Task goal: What follows is a set of records; repeat them exactly, without the pictures.
========
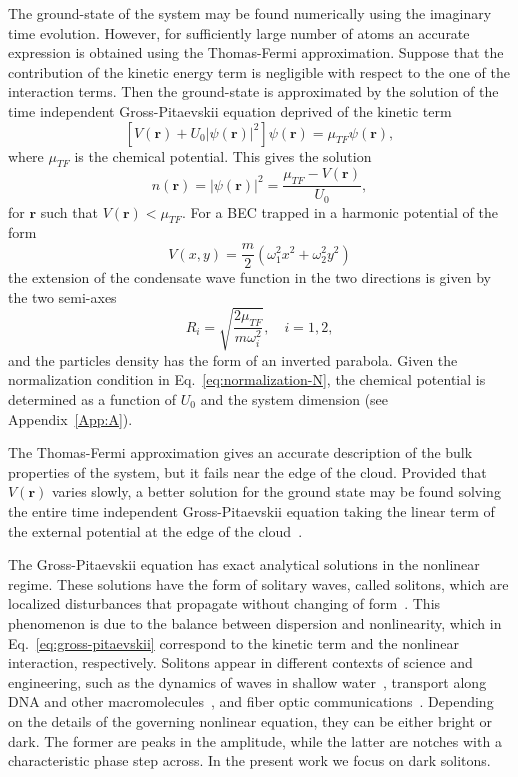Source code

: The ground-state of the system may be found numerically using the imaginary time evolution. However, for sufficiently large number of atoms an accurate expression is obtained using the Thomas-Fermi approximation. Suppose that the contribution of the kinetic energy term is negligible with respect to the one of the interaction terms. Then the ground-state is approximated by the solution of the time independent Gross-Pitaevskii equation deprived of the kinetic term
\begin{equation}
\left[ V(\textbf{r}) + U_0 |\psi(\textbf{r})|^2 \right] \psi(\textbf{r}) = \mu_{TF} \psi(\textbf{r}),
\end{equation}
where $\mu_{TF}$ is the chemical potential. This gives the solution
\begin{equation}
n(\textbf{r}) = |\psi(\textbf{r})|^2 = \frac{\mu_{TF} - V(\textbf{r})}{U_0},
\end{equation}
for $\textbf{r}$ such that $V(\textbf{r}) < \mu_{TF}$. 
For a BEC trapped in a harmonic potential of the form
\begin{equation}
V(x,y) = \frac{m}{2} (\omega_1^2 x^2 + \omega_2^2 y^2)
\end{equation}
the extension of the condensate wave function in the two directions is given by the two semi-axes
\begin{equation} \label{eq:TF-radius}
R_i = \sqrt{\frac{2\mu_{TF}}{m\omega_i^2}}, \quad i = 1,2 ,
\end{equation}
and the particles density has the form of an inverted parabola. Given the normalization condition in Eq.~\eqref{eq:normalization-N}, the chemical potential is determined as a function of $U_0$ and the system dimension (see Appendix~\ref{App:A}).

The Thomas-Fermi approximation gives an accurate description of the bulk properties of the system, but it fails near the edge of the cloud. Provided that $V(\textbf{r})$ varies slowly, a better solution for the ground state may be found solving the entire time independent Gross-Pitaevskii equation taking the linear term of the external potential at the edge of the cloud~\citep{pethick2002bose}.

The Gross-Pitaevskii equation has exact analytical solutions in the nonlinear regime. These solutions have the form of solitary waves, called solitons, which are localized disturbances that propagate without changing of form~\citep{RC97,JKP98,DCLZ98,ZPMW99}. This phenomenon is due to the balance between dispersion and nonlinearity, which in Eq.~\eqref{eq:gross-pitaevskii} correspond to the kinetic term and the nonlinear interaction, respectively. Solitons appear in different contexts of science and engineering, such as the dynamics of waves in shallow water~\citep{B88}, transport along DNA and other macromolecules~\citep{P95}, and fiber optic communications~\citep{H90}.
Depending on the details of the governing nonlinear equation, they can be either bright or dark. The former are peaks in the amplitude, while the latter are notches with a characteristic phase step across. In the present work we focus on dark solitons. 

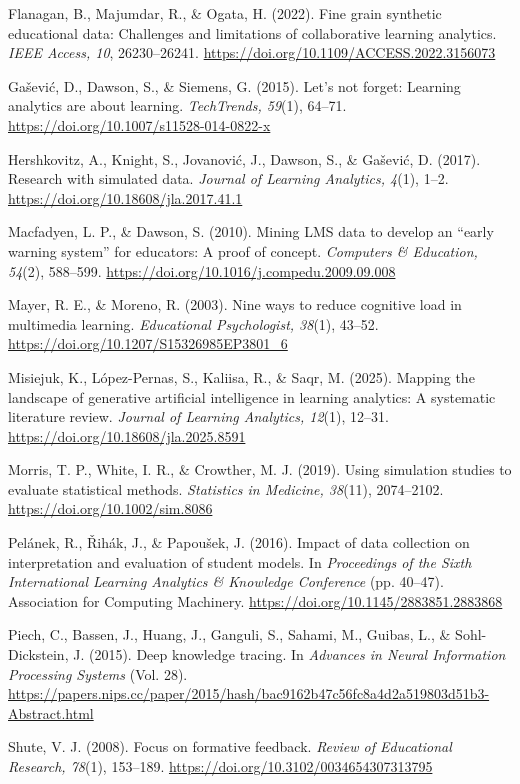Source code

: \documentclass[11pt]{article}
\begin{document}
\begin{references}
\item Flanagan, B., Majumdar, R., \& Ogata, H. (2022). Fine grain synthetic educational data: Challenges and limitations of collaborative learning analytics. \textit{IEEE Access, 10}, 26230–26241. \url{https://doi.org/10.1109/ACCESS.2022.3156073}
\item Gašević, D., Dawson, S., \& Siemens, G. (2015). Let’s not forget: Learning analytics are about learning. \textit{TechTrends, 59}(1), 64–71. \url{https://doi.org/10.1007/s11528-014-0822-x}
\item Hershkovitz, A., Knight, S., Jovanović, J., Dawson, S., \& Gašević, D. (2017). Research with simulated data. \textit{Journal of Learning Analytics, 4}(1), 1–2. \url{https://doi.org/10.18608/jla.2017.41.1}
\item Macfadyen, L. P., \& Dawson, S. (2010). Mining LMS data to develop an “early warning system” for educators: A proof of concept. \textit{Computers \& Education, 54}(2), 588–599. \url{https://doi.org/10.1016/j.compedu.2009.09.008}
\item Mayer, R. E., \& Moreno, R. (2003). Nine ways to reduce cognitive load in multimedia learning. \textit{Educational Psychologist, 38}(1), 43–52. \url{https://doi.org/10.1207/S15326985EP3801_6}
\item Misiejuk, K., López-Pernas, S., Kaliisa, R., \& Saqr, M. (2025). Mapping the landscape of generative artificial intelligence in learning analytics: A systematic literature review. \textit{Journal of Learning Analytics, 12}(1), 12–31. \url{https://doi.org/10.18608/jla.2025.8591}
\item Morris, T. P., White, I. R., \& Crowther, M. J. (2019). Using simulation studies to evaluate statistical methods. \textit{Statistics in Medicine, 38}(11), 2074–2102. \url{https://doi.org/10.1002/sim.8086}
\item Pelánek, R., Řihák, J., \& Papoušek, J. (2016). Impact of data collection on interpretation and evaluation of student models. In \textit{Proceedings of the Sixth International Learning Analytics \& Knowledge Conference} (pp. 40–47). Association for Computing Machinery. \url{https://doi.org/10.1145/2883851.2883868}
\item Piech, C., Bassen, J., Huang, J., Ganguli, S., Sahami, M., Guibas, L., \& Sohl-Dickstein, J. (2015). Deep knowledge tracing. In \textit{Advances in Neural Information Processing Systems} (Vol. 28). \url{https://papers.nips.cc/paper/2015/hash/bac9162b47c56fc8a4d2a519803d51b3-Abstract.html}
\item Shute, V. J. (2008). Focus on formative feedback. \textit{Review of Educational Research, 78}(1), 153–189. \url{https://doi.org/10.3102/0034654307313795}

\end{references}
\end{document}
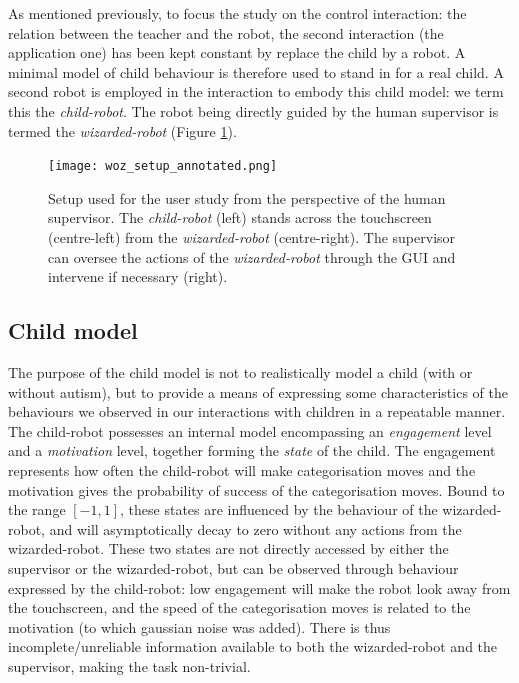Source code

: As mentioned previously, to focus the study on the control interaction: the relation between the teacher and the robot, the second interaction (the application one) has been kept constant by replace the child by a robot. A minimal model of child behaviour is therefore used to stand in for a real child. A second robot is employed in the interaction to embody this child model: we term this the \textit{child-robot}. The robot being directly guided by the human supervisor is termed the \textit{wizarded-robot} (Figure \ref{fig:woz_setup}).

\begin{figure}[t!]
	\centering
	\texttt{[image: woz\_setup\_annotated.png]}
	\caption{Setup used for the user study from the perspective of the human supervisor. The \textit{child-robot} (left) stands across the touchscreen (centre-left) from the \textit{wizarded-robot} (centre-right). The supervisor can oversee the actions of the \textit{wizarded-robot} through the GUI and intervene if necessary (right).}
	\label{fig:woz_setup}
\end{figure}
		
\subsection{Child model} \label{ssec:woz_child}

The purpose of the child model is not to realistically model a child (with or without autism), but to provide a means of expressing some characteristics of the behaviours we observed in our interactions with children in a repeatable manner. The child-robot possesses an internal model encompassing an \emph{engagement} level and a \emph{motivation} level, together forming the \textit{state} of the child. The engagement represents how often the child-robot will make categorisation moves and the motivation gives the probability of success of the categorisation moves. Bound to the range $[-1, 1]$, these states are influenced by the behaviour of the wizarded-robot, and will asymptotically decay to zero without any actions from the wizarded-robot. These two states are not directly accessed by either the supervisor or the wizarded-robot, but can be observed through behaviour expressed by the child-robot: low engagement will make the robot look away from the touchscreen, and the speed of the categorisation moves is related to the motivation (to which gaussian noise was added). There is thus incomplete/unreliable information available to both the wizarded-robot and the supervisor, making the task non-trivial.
========
Completed task:
Source code

: The ground-state of the system may be found numerically using the imaginary time evolution. However, for sufficiently large number of atoms an accurate expression is obtained using the Thomas-Fermi approximation. Suppose that the contribution of the kinetic energy term is negligible with respect to the one of the interaction terms. Then the ground-state is approximated by the solution of the time independent Gross-Pitaevskii equation deprived of the kinetic term
\begin{equation}
\left[ V(\textbf{r}) + U_0 |\psi(\textbf{r})|^2 \right] \psi(\textbf{r}) = \mu_{TF} \psi(\textbf{r}),
\end{equation}
where $\mu_{TF}$ is the chemical potential. This gives the solution
\begin{equation}
n(\textbf{r}) = |\psi(\textbf{r})|^2 = \frac{\mu_{TF} - V(\textbf{r})}{U_0},
\end{equation}
for $\textbf{r}$ such that $V(\textbf{r}) < \mu_{TF}$. 
For a BEC trapped in a harmonic potential of the form
\begin{equation}
V(x,y) = \frac{m}{2} (\omega_1^2 x^2 + \omega_2^2 y^2)
\end{equation}
the extension of the condensate wave function in the two directions is given by the two semi-axes
\begin{equation} \label{eq:TF-radius}
R_i = \sqrt{\frac{2\mu_{TF}}{m\omega_i^2}}, \quad i = 1,2 ,
\end{equation}
and the particles density has the form of an inverted parabola. Given the normalization condition in Eq.~\eqref{eq:normalization-N}, the chemical potential is determined as a function of $U_0$ and the system dimension (see Appendix~\ref{App:A}).

The Thomas-Fermi approximation gives an accurate description of the bulk properties of the system, but it fails near the edge of the cloud. Provided that $V(\textbf{r})$ varies slowly, a better solution for the ground state may be found solving the entire time independent Gross-Pitaevskii equation taking the linear term of the external potential at the edge of the cloud~\citep{pethick2002bose}.

The Gross-Pitaevskii equation has exact analytical solutions in the nonlinear regime. These solutions have the form of solitary waves, called solitons, which are localized disturbances that propagate without changing of form~\citep{RC97,JKP98,DCLZ98,ZPMW99}. This phenomenon is due to the balance between dispersion and nonlinearity, which in Eq.~\eqref{eq:gross-pitaevskii} correspond to the kinetic term and the nonlinear interaction, respectively. Solitons appear in different contexts of science and engineering, such as the dynamics of waves in shallow water~\citep{B88}, transport along DNA and other macromolecules~\citep{P95}, and fiber optic communications~\citep{H90}.
Depending on the details of the governing nonlinear equation, they can be either bright or dark. The former are peaks in the amplitude, while the latter are notches with a characteristic phase step across. In the present work we focus on dark solitons. 

Source code

: \documentclass[11pt]{article}
\begin{document}
\begin{references}
\item Flanagan, B., Majumdar, R., \& Ogata, H. (2022). Fine grain synthetic educational data: Challenges and limitations of collaborative learning analytics. \textit{IEEE Access, 10}, 26230–26241. \url{https://doi.org/10.1109/ACCESS.2022.3156073}
\item Gašević, D., Dawson, S., \& Siemens, G. (2015). Let’s not forget: Learning analytics are about learning. \textit{TechTrends, 59}(1), 64–71. \url{https://doi.org/10.1007/s11528-014-0822-x}
\item Hershkovitz, A., Knight, S., Jovanović, J., Dawson, S., \& Gašević, D. (2017). Research with simulated data. \textit{Journal of Learning Analytics, 4}(1), 1–2. \url{https://doi.org/10.18608/jla.2017.41.1}
\item Macfadyen, L. P., \& Dawson, S. (2010). Mining LMS data to develop an “early warning system” for educators: A proof of concept. \textit{Computers \& Education, 54}(2), 588–599. \url{https://doi.org/10.1016/j.compedu.2009.09.008}
\item Mayer, R. E., \& Moreno, R. (2003). Nine ways to reduce cognitive load in multimedia learning. \textit{Educational Psychologist, 38}(1), 43–52. \url{https://doi.org/10.1207/S15326985EP3801_6}
\item Misiejuk, K., López-Pernas, S., Kaliisa, R., \& Saqr, M. (2025). Mapping the landscape of generative artificial intelligence in learning analytics: A systematic literature review. \textit{Journal of Learning Analytics, 12}(1), 12–31. \url{https://doi.org/10.18608/jla.2025.8591}
\item Morris, T. P., White, I. R., \& Crowther, M. J. (2019). Using simulation studies to evaluate statistical methods. \textit{Statistics in Medicine, 38}(11), 2074–2102. \url{https://doi.org/10.1002/sim.8086}
\item Pelánek, R., Řihák, J., \& Papoušek, J. (2016). Impact of data collection on interpretation and evaluation of student models. In \textit{Proceedings of the Sixth International Learning Analytics \& Knowledge Conference} (pp. 40–47). Association for Computing Machinery. \url{https://doi.org/10.1145/2883851.2883868}
\item Piech, C., Bassen, J., Huang, J., Ganguli, S., Sahami, M., Guibas, L., \& Sohl-Dickstein, J. (2015). Deep knowledge tracing. In \textit{Advances in Neural Information Processing Systems} (Vol. 28). \url{https://papers.nips.cc/paper/2015/hash/bac9162b47c56fc8a4d2a519803d51b3-Abstract.html}
\item Shute, V. J. (2008). Focus on formative feedback. \textit{Review of Educational Research, 78}(1), 153–189. \url{https://doi.org/10.3102/0034654307313795}

\end{references}
\end{document}
Source code

: As mentioned previously, to focus the study on the control interaction: the relation between the teacher and the robot, the second interaction (the application one) has been kept constant by replace the child by a robot. A minimal model of child behaviour is therefore used to stand in for a real child. A second robot is employed in the interaction to embody this child model: we term this the \textit{child-robot}. The robot being directly guided by the human supervisor is termed the \textit{wizarded-robot} (Figure \ref{fig:woz_setup}).

\begin{figure}[t!]
	\centering
	\texttt{[image: woz\_setup\_annotated.png]}
	\caption{Setup used for the user study from the perspective of the human supervisor. The \textit{child-robot} (left) stands across the touchscreen (centre-left) from the \textit{wizarded-robot} (centre-right). The supervisor can oversee the actions of the \textit{wizarded-robot} through the GUI and intervene if necessary (right).}
	\label{fig:woz_setup}
\end{figure}
		
\subsection{Child model} \label{ssec:woz_child}

The purpose of the child model is not to realistically model a child (with or without autism), but to provide a means of expressing some characteristics of the behaviours we observed in our interactions with children in a repeatable manner. The child-robot possesses an internal model encompassing an \emph{engagement} level and a \emph{motivation} level, together forming the \textit{state} of the child. The engagement represents how often the child-robot will make categorisation moves and the motivation gives the probability of success of the categorisation moves. Bound to the range $[-1, 1]$, these states are influenced by the behaviour of the wizarded-robot, and will asymptotically decay to zero without any actions from the wizarded-robot. These two states are not directly accessed by either the supervisor or the wizarded-robot, but can be observed through behaviour expressed by the child-robot: low engagement will make the robot look away from the touchscreen, and the speed of the categorisation moves is related to the motivation (to which gaussian noise was added). There is thus incomplete/unreliable information available to both the wizarded-robot and the supervisor, making the task non-trivial.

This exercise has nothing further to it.